PROBLEM TO WORK ON
Your answer must be an exact copy of the listing, with the images left out.

STUDY MATERIAL
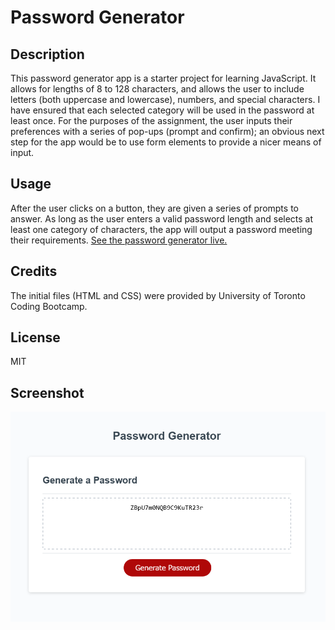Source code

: # Password Generator

## Description
This password generator app is a starter project for learning JavaScript.  It allows for lengths of 8 to 128 characters,
and allows the user to include letters (both uppercase and lowercase), numbers, and special characters.  I have ensured
that each selected category will be used in the password at least once.  For the purposes of the assignment, the user
inputs their preferences with a series of pop-ups (prompt and confirm); an obvious next step for the app would be to 
use form elements to provide a nicer means of input.

## Usage
After the user clicks on a button, they are given a series of prompts to answer.  As long as the user enters a valid
password length and selects at least one category of characters, the app will output a password meeting their
requirements.
[See the password generator live.](https://s2robertson.github.io/password-generator/)

## Credits
The initial files (HTML and CSS) were provided by University of Toronto Coding Bootcamp.

## License
MIT

## Screenshot
![A screenshot of the password generator app](/Password-Generator-Screenshot.png)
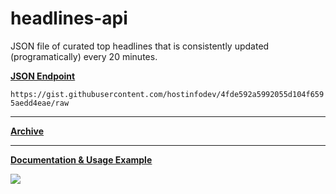 # headlines-api
JSON file of curated top headlines that is consistently updated (programatically) every 20 minutes. 



<u>__JSON Endpoint__</u>

`https://gist.githubusercontent.com/hostinfodev/4fde592a5992055d104f6595aedd4eae/raw`

---
[<u>__Archive__</u>](https://gist.github.com/hostinfodev/4fde592a5992055d104f6595aedd4eae/revisions)

---
[<u>__Documentation & Usage Example__</u>](https://headlines.recon.us.com)


![](https://i.ibb.co/yq2Q7Vd/ezgif-6-46b4d3dfbf3c.gif)

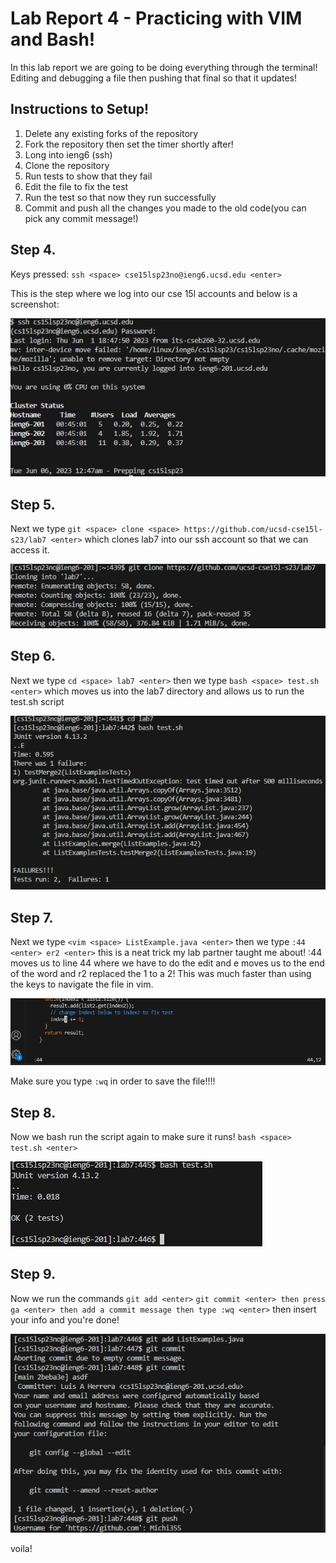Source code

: # Lab Report 4 - Practicing with VIM and Bash!
In this lab report we are going to be doing everything through the terminal! Editing and debugging a file then pushing that final so that it updates!
## Instructions to Setup!
1. Delete any existing forks of the repository
2. Fork the repository then set the timer shortly after!
3. Long into ieng6 (ssh)
4. Clone the repository
5. Run tests to show that they fail
6. Edit the file to fix the test
7. Run the test so that now they run successfully 
8. Commit and push all the changes you made to the old code(you can pick any commit message!)
## Step 4.
Keys pressed: 
` ssh <space> cse15lsp23no@ieng6.ucsd.edu <enter> `

This is the step where we log into our cse 15l accounts and below is a screenshot:

![image](sshstep.png)

## Step 5.
Next we type 
` git <space> clone <space> https://github.com/ucsd-cse15l-s23/lab7 <enter> `
which clones lab7 into our ssh account so that we can access it.

![image](clonestep.png)

## Step 6.
Next we type
` cd <space> lab7 <enter> `
then we type
` bash <space> test.sh <enter> `
which moves us into the lab7 directory and allows us to run the test.sh script

![image](bashstep.png)

## Step 7.
Next we type 
` <vim <space> ListExample.java <enter> `
then we type 
` :44 <enter> er2 <enter> `
this is a neat trick my lab partner taught me about! :44 moves us to line 44 where we have to do the edit and e moves us to the end of the word and r2 replaced the 1 to a 2!
This was much faster than using the keys to navigate the file in vim.

![image](vimstep.png)

Make sure you type 
` :wq ` 
in order to save the file!!!!

## Step 8.
Now we bash run the script again to make sure it runs! 
` bash <space> test.sh <enter> `

![image](testran.png)

## Step 9.

Now we run the commands
` git add <enter> `
` git commit <enter> then press ga <enter> then add a commit message then type :wq <enter> `
then insert your info and you're done!
  
  ![image](gitdone.png)
  
  voila!
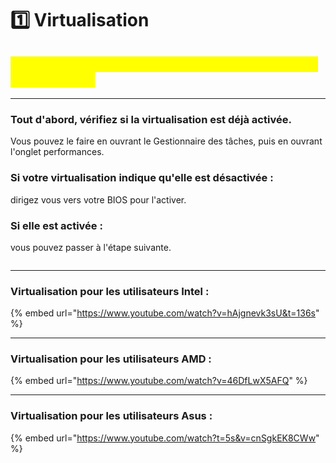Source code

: # 1️⃣ Virtualisation

## <mark style="color:yellow;">Cette page vous aidera à activer la virtualisation dans le BIOS.</mark>

***

### Tout d'abord, vérifiez si la virtualisation est déjà activée.

Vous pouvez le faire en ouvrant le Gestionnaire des tâches, puis en ouvrant l'onglet performances.&#x20;

### Si votre virtualisation indique qu'elle est désactivée :

&#x20;dirigez vous vers votre BIOS pour l'activer.

### Si elle est activée :&#x20;

vous pouvez passer à l'étape suivante.

<figure><img src="broken-reference" alt=""><figcaption></figcaption></figure>

***

### Virtualisation pour les utilisateurs Intel :

{% embed url="https://www.youtube.com/watch?v=hAjgnevk3sU&t=136s" %}

***

### Virtualisation pour les utilisateurs AMD :

{% embed url="https://www.youtube.com/watch?v=46DfLwX5AFQ" %}

***

### Virtualisation pour les utilisateurs Asus :

{% embed url="https://www.youtube.com/watch?t=5s&v=cnSgkEK8CWw" %}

RESPONSE TO THIS EXERCISE
Source code

: # Password Generator

## Description
This password generator app is a starter project for learning JavaScript.  It allows for lengths of 8 to 128 characters,
and allows the user to include letters (both uppercase and lowercase), numbers, and special characters.  I have ensured
that each selected category will be used in the password at least once.  For the purposes of the assignment, the user
inputs their preferences with a series of pop-ups (prompt and confirm); an obvious next step for the app would be to 
use form elements to provide a nicer means of input.

## Usage
After the user clicks on a button, they are given a series of prompts to answer.  As long as the user enters a valid
password length and selects at least one category of characters, the app will output a password meeting their
requirements.
[See the password generator live.](https://s2robertson.github.io/password-generator/)

## Credits
The initial files (HTML and CSS) were provided by University of Toronto Coding Bootcamp.

## License
MIT

## Screenshot
![A screenshot of the password generator app](/Password-Generator-Screenshot.png)
 # headlines-api
JSON file of curated top headlines that is consistently updated (programatically) every 20 minutes. 



<u>__JSON Endpoint__</u>

`https://gist.githubusercontent.com/hostinfodev/4fde592a5992055d104f6595aedd4eae/raw`

---
[<u>__Archive__</u>](https://gist.github.com/hostinfodev/4fde592a5992055d104f6595aedd4eae/revisions)

---
[<u>__Documentation & Usage Example__</u>](https://headlines.recon.us.com)


![](https://i.ibb.co/yq2Q7Vd/ezgif-6-46b4d3dfbf3c.gif)

Source code

: # Lab Report 4 - Practicing with VIM and Bash!
In this lab report we are going to be doing everything through the terminal! Editing and debugging a file then pushing that final so that it updates!
## Instructions to Setup!
1. Delete any existing forks of the repository
2. Fork the repository then set the timer shortly after!
3. Long into ieng6 (ssh)
4. Clone the repository
5. Run tests to show that they fail
6. Edit the file to fix the test
7. Run the test so that now they run successfully 
8. Commit and push all the changes you made to the old code(you can pick any commit message!)
## Step 4.
Keys pressed: 
` ssh <space> cse15lsp23no@ieng6.ucsd.edu <enter> `

This is the step where we log into our cse 15l accounts and below is a screenshot:

![image](sshstep.png)

## Step 5.
Next we type 
` git <space> clone <space> https://github.com/ucsd-cse15l-s23/lab7 <enter> `
which clones lab7 into our ssh account so that we can access it.

![image](clonestep.png)

## Step 6.
Next we type
` cd <space> lab7 <enter> `
then we type
` bash <space> test.sh <enter> `
which moves us into the lab7 directory and allows us to run the test.sh script

![image](bashstep.png)

## Step 7.
Next we type 
` <vim <space> ListExample.java <enter> `
then we type 
` :44 <enter> er2 <enter> `
this is a neat trick my lab partner taught me about! :44 moves us to line 44 where we have to do the edit and e moves us to the end of the word and r2 replaced the 1 to a 2!
This was much faster than using the keys to navigate the file in vim.

![image](vimstep.png)

Make sure you type 
` :wq ` 
in order to save the file!!!!

## Step 8.
Now we bash run the script again to make sure it runs! 
` bash <space> test.sh <enter> `

![image](testran.png)

## Step 9.

Now we run the commands
` git add <enter> `
` git commit <enter> then press ga <enter> then add a commit message then type :wq <enter> `
then insert your info and you're done!
  
  ![image](gitdone.png)
  
  voila!
Source code

: # 1️⃣ Virtualisation

## <mark style="color:yellow;">Cette page vous aidera à activer la virtualisation dans le BIOS.</mark>

***

### Tout d'abord, vérifiez si la virtualisation est déjà activée.

Vous pouvez le faire en ouvrant le Gestionnaire des tâches, puis en ouvrant l'onglet performances.&#x20;

### Si votre virtualisation indique qu'elle est désactivée :

&#x20;dirigez vous vers votre BIOS pour l'activer.

### Si elle est activée :&#x20;

vous pouvez passer à l'étape suivante.

<figure><img src="broken-reference" alt=""><figcaption></figcaption></figure>

***

### Virtualisation pour les utilisateurs Intel :

{% embed url="https://www.youtube.com/watch?v=hAjgnevk3sU&t=136s" %}

***

### Virtualisation pour les utilisateurs AMD :

{% embed url="https://www.youtube.com/watch?v=46DfLwX5AFQ" %}

***

### Virtualisation pour les utilisateurs Asus :

{% embed url="https://www.youtube.com/watch?t=5s&v=cnSgkEK8CWw" %}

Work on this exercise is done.